• Task goal: Write out every line exactly, from the first line of the records below through the line that contains "- Step 2. Once".

• Provided entries:

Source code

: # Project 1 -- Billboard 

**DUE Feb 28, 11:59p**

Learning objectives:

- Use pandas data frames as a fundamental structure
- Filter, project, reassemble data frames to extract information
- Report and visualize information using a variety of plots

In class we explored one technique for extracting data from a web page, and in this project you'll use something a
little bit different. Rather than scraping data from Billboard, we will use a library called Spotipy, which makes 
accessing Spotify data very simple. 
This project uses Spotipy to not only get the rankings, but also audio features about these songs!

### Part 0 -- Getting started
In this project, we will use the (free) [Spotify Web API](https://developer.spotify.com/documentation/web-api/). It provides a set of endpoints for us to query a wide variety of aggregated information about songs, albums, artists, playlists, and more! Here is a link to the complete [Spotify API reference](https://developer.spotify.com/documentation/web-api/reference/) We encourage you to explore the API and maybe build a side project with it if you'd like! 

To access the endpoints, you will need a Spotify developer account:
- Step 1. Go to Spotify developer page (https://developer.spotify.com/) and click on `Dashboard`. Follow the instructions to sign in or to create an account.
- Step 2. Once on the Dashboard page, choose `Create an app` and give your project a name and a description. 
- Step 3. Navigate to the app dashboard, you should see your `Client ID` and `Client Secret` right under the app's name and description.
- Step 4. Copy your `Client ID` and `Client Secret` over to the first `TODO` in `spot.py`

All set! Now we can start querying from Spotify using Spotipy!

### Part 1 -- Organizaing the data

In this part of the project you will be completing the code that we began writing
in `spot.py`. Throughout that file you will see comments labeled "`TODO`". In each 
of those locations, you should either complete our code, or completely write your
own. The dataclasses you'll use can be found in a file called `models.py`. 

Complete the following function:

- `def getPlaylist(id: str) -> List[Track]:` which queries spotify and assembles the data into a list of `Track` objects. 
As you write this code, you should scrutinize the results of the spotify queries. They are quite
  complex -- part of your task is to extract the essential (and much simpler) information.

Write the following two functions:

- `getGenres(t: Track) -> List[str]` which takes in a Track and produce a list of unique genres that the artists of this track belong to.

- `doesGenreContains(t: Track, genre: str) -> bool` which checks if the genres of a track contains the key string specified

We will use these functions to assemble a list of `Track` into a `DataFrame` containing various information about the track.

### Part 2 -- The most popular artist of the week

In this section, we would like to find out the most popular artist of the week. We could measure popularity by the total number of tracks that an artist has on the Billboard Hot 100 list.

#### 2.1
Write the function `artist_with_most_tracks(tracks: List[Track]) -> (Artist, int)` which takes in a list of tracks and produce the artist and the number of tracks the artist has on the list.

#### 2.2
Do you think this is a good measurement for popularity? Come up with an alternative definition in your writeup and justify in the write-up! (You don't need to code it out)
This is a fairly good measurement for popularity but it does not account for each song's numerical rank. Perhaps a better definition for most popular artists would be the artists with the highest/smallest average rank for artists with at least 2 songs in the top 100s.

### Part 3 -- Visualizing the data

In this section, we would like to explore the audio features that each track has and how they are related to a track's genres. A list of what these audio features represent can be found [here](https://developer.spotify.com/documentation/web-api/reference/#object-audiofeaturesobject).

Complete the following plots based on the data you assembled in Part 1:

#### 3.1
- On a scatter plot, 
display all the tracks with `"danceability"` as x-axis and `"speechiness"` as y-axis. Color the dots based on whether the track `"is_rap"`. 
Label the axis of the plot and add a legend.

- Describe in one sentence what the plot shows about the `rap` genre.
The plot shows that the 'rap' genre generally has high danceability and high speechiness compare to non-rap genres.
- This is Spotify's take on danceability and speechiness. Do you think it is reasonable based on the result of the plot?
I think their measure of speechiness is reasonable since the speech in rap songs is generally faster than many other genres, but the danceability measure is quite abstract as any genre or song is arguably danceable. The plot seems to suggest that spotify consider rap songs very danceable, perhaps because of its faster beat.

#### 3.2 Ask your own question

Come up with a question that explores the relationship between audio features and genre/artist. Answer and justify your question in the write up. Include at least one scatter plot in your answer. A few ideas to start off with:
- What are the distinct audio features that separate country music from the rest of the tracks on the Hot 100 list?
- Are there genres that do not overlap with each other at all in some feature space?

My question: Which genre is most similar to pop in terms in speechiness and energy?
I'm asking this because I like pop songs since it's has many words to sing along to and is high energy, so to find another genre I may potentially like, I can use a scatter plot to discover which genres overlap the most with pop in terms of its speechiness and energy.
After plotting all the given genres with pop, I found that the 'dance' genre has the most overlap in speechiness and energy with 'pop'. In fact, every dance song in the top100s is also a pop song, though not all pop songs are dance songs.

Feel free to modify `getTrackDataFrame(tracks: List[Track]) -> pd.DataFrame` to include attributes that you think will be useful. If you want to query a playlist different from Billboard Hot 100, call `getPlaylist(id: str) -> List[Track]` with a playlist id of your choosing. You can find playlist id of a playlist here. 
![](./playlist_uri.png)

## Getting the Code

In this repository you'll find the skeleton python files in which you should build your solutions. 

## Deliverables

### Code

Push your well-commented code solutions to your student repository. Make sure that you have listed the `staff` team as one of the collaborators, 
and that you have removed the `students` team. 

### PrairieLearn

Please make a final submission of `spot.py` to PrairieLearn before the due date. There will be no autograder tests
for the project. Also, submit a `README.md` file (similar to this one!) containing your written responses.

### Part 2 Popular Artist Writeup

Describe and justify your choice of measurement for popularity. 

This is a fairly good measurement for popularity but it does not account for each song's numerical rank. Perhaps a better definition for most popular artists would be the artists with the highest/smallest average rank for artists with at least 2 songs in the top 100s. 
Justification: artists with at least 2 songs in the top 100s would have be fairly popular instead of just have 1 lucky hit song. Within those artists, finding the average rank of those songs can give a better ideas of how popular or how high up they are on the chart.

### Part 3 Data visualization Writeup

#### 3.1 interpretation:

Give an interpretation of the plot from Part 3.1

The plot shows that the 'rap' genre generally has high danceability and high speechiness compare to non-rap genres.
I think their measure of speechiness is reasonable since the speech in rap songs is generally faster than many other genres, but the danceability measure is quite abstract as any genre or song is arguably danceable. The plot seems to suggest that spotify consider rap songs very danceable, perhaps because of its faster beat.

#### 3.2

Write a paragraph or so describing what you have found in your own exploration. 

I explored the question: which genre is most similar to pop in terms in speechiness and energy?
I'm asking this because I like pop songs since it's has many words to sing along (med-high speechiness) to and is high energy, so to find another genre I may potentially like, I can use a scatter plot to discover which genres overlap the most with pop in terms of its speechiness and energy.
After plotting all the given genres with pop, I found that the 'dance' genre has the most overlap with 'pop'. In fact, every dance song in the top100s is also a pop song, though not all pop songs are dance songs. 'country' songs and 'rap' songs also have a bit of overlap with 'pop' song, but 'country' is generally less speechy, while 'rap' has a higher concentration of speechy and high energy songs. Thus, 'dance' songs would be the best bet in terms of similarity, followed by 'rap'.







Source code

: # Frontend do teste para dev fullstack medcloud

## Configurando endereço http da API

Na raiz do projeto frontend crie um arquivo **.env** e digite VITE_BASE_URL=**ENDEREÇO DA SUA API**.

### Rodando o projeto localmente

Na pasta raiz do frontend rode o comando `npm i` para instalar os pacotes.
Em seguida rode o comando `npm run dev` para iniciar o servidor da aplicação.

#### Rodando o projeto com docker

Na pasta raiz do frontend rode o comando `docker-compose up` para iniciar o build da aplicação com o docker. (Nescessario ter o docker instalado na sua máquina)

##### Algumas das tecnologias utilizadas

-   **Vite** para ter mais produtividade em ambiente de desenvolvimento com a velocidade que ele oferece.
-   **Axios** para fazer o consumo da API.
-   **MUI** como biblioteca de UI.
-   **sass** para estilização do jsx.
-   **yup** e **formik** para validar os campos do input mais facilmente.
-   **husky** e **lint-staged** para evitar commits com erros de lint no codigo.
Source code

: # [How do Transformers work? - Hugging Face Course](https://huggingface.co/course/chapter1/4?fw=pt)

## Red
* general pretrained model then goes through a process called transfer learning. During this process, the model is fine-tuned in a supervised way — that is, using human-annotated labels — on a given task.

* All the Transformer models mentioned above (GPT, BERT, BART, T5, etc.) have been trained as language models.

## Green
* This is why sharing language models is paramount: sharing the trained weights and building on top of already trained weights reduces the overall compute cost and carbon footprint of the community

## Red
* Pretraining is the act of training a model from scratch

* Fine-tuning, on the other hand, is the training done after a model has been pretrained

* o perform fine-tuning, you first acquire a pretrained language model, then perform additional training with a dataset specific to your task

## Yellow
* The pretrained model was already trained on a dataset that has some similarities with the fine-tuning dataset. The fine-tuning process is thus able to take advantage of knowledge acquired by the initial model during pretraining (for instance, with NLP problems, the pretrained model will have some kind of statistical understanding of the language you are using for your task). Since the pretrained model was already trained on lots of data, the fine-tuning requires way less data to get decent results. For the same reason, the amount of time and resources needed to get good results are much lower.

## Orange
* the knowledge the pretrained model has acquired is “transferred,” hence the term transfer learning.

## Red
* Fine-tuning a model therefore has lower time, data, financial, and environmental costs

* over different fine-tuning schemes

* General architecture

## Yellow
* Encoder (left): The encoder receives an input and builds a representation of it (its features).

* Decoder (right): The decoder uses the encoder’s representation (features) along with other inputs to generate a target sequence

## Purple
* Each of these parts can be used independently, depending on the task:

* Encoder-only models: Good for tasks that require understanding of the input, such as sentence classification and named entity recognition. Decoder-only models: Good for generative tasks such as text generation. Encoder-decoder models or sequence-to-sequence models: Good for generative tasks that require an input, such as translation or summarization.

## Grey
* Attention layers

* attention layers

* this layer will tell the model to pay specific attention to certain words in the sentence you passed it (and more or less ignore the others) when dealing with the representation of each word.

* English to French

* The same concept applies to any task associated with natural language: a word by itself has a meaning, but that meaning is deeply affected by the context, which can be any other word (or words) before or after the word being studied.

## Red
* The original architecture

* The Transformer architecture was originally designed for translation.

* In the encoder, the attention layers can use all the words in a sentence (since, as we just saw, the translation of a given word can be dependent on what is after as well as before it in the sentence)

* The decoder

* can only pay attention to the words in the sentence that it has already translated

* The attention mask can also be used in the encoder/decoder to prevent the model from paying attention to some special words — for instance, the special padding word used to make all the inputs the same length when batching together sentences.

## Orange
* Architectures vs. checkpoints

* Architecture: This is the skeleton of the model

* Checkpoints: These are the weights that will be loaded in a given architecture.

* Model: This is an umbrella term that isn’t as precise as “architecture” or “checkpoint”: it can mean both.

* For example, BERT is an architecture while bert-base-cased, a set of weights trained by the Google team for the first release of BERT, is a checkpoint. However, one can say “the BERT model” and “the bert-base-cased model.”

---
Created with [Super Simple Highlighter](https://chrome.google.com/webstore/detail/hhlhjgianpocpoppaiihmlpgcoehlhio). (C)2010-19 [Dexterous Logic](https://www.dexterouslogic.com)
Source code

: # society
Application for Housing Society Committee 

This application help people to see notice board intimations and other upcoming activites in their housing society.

• Solution for this problem:
Source code

: # Project 1 -- Billboard 

**DUE Feb 28, 11:59p**

Learning objectives:

- Use pandas data frames as a fundamental structure
- Filter, project, reassemble data frames to extract information
- Report and visualize information using a variety of plots

In class we explored one technique for extracting data from a web page, and in this project you'll use something a
little bit different. Rather than scraping data from Billboard, we will use a library called Spotipy, which makes 
accessing Spotify data very simple. 
This project uses Spotipy to not only get the rankings, but also audio features about these songs!

### Part 0 -- Getting started
In this project, we will use the (free) [Spotify Web API](https://developer.spotify.com/documentation/web-api/). It provides a set of endpoints for us to query a wide variety of aggregated information about songs, albums, artists, playlists, and more! Here is a link to the complete [Spotify API reference](https://developer.spotify.com/documentation/web-api/reference/) We encourage you to explore the API and maybe build a side project with it if you'd like! 

To access the endpoints, you will need a Spotify developer account:
- Step 1. Go to Spotify developer page (https://developer.spotify.com/) and click on `Dashboard`. Follow the instructions to sign in or to create an account.
- Step 2. Once on the Dashboard page, choose `Create an app` and give your project a name and a description. 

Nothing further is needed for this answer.